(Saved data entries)
------------------------------------------------------------------------

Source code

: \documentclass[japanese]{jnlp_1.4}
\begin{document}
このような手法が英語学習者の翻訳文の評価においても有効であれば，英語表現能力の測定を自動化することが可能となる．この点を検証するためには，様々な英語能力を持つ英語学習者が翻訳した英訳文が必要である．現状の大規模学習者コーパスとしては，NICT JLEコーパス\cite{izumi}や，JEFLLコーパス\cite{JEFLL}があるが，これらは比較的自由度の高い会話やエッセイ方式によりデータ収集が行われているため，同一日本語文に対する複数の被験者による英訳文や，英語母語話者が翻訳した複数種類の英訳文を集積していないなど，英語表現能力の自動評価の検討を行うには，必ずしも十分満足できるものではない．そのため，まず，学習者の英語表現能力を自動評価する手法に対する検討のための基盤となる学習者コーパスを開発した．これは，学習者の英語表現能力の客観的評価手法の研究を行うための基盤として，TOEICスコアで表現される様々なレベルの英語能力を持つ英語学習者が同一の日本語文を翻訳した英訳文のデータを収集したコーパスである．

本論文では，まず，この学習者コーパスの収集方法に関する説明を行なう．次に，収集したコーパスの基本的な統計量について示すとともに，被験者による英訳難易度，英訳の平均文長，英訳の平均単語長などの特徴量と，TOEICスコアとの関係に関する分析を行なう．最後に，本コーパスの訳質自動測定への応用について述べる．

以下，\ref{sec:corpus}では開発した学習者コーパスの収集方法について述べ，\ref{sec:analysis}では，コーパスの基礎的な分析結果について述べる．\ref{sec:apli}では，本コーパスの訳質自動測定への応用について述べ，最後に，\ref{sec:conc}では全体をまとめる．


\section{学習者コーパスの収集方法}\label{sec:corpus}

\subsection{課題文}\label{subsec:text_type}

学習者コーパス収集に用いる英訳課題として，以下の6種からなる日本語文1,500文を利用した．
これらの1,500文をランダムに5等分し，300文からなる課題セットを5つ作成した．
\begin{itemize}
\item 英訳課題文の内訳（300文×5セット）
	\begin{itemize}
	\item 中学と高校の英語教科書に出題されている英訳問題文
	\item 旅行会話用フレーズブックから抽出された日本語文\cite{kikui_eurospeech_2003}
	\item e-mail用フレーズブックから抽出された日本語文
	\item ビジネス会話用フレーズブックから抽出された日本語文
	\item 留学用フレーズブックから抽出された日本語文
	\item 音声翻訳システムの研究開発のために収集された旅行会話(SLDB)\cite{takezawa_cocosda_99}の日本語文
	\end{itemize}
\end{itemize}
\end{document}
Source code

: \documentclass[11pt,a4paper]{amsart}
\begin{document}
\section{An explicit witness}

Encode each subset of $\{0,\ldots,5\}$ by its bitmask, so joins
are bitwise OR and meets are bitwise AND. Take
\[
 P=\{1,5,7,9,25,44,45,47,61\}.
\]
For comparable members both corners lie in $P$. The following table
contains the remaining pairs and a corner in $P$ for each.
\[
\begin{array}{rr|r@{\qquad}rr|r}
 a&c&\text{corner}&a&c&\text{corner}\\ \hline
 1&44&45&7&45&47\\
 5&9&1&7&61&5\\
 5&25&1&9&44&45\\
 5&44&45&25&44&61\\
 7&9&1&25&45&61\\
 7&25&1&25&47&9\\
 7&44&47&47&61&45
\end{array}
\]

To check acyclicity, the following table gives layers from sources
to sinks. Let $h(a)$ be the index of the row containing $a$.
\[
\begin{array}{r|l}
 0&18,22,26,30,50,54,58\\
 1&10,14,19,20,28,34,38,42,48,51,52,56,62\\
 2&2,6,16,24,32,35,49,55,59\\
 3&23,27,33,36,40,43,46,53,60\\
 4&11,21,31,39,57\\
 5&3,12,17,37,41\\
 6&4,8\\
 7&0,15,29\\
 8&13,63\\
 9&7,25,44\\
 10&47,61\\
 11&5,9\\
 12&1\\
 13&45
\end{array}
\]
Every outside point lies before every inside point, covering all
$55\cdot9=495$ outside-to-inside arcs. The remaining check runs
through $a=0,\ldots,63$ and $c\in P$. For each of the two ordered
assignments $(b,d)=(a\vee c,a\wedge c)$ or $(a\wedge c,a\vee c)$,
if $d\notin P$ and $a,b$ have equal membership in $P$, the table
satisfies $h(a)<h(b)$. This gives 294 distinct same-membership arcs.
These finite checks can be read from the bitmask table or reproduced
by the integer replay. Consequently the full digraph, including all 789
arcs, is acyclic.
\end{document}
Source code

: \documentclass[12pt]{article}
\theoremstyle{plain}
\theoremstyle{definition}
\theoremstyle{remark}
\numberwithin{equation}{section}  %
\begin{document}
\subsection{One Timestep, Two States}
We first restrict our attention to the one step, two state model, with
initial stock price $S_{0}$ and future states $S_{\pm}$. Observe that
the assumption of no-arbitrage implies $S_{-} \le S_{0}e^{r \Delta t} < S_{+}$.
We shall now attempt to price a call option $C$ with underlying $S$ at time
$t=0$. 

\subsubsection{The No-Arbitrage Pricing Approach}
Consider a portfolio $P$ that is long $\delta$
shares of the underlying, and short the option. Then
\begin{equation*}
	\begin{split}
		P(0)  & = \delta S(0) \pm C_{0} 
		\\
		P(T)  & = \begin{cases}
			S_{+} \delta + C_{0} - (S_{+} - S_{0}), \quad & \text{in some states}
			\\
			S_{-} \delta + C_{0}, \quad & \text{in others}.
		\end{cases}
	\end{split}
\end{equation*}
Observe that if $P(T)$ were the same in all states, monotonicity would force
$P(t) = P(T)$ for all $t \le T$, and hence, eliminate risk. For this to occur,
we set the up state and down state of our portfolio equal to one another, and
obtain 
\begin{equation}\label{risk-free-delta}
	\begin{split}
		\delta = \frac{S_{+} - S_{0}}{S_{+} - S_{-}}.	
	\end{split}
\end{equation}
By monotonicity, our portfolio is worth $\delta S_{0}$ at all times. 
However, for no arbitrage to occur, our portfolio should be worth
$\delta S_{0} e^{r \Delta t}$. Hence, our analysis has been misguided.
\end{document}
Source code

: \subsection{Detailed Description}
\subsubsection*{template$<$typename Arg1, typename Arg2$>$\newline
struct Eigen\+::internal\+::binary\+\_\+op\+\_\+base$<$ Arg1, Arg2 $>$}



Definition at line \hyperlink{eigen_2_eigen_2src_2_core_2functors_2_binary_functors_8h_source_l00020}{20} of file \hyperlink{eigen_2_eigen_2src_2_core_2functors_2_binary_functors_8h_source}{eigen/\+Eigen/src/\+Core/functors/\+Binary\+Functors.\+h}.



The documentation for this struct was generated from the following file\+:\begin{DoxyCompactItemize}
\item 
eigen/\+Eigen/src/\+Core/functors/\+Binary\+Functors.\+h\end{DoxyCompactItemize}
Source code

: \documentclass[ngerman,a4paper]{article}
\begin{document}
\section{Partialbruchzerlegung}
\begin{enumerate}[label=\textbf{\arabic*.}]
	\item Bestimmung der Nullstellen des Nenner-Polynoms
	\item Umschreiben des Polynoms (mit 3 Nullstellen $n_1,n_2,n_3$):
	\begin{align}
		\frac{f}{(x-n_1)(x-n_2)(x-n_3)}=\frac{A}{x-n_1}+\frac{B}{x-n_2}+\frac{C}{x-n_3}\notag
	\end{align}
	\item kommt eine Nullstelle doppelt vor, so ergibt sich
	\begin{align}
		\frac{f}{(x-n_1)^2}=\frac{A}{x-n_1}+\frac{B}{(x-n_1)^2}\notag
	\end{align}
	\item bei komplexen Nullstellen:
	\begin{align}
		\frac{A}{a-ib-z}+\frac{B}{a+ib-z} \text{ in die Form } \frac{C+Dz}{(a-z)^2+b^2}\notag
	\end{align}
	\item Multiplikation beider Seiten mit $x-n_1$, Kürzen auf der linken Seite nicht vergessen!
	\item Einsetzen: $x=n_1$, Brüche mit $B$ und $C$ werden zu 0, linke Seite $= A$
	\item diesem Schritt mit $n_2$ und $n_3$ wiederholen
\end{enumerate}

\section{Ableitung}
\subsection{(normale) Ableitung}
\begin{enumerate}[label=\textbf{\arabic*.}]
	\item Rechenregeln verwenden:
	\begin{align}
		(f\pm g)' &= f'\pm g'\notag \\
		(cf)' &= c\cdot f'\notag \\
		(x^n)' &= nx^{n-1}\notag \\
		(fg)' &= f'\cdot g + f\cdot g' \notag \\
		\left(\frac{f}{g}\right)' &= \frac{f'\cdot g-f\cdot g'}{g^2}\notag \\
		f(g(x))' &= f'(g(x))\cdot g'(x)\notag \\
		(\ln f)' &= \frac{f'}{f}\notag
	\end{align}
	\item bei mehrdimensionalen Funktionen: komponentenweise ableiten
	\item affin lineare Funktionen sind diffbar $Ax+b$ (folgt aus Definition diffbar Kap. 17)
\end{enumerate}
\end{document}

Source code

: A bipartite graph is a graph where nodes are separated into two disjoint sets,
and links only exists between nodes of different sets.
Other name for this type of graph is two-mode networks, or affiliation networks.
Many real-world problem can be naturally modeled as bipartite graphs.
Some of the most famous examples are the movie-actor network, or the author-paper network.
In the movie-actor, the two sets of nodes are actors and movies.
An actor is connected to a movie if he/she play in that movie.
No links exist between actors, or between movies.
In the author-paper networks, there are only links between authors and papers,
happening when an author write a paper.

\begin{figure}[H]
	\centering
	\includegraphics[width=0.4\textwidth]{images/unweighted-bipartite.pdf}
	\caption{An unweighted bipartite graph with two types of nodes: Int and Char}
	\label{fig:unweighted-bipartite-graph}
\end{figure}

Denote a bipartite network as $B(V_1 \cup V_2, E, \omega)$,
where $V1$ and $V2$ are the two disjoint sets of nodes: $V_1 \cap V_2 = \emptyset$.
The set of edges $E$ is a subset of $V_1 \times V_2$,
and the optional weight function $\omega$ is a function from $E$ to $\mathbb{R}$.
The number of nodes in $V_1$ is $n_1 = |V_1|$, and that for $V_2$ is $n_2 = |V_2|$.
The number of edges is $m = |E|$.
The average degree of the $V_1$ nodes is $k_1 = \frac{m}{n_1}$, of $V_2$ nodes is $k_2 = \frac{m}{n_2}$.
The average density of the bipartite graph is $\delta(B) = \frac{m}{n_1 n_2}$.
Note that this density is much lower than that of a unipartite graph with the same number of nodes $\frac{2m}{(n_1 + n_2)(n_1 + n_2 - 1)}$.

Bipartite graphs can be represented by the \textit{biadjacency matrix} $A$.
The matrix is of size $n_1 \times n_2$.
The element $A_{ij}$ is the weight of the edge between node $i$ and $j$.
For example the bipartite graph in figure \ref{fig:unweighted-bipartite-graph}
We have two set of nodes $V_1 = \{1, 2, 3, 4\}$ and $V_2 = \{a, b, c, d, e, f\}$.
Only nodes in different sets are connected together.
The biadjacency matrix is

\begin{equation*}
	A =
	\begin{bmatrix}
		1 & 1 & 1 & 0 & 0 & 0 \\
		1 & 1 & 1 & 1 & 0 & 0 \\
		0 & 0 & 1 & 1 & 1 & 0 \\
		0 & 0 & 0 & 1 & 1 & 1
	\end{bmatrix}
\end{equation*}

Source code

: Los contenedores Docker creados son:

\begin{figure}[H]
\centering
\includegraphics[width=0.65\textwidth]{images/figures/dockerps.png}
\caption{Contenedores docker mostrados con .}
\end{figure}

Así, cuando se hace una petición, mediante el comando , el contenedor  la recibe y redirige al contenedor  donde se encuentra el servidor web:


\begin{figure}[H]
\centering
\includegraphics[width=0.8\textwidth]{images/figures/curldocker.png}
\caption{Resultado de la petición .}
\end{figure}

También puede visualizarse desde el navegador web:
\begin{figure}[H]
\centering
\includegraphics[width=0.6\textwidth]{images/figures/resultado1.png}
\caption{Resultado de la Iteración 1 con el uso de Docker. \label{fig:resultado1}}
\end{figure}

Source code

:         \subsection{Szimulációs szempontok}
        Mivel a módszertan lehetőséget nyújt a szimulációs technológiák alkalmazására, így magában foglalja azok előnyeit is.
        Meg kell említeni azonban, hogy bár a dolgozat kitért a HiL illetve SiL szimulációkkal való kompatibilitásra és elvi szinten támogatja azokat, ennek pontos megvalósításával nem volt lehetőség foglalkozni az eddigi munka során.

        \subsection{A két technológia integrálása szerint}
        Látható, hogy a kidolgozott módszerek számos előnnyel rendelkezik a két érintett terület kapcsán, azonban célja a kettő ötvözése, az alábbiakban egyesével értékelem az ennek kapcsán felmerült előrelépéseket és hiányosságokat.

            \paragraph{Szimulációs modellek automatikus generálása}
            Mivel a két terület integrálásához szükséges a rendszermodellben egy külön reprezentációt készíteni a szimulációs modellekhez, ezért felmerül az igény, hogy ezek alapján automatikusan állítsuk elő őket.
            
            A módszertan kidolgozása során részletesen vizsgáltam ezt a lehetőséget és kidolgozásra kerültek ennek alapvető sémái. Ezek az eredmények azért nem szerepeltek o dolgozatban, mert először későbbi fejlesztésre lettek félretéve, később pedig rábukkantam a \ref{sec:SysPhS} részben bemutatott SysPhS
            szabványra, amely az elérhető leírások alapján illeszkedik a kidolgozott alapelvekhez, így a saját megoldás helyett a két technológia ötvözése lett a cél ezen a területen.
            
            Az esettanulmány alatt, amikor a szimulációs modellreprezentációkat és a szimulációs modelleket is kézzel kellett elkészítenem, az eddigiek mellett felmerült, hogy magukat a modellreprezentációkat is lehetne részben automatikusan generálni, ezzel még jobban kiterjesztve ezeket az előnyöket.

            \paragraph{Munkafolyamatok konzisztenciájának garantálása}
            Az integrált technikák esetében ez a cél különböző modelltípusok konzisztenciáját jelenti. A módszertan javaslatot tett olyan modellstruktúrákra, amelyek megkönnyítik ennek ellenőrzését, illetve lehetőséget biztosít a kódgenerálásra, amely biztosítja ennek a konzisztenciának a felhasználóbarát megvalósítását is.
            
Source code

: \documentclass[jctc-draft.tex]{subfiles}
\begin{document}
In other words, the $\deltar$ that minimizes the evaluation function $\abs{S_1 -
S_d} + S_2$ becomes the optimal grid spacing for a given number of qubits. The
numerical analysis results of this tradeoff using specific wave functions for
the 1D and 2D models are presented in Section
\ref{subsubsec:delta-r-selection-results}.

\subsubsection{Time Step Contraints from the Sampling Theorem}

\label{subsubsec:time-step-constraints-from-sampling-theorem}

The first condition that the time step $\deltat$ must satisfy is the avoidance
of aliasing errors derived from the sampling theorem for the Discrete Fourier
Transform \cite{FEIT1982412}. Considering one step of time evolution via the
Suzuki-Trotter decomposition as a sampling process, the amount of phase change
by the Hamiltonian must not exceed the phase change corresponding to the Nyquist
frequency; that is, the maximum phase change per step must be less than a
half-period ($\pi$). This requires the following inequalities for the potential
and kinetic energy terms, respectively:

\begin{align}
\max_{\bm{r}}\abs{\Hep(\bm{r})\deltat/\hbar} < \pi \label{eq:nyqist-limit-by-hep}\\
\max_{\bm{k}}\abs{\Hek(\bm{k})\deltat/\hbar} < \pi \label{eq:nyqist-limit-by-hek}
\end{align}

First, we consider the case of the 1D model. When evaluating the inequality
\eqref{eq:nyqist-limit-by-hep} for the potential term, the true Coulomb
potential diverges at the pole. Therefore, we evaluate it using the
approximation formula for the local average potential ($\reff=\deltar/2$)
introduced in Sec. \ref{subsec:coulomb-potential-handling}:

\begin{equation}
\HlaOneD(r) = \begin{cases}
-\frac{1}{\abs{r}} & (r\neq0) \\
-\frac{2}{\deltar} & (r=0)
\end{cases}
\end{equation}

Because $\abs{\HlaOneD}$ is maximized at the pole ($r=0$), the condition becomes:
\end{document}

------------------------------------------------------------------------

Task objective: Show all lines above containing "kidolgozott".

Task output:
        Látható, hogy a kidolgozott módszerek számos előnnyel rendelkezik a két érintett terület kapcsán, azonban célja a kettő ötvözése, az alábbiakban egyesével értékelem az ennek kapcsán felmerült előrelépéseket és hiányosságokat.
            szabványra, amely az elérhető leírások alapján illeszkedik a kidolgozott alapelvekhez, így a saját megoldás helyett a két technológia ötvözése lett a cél ezen a területen.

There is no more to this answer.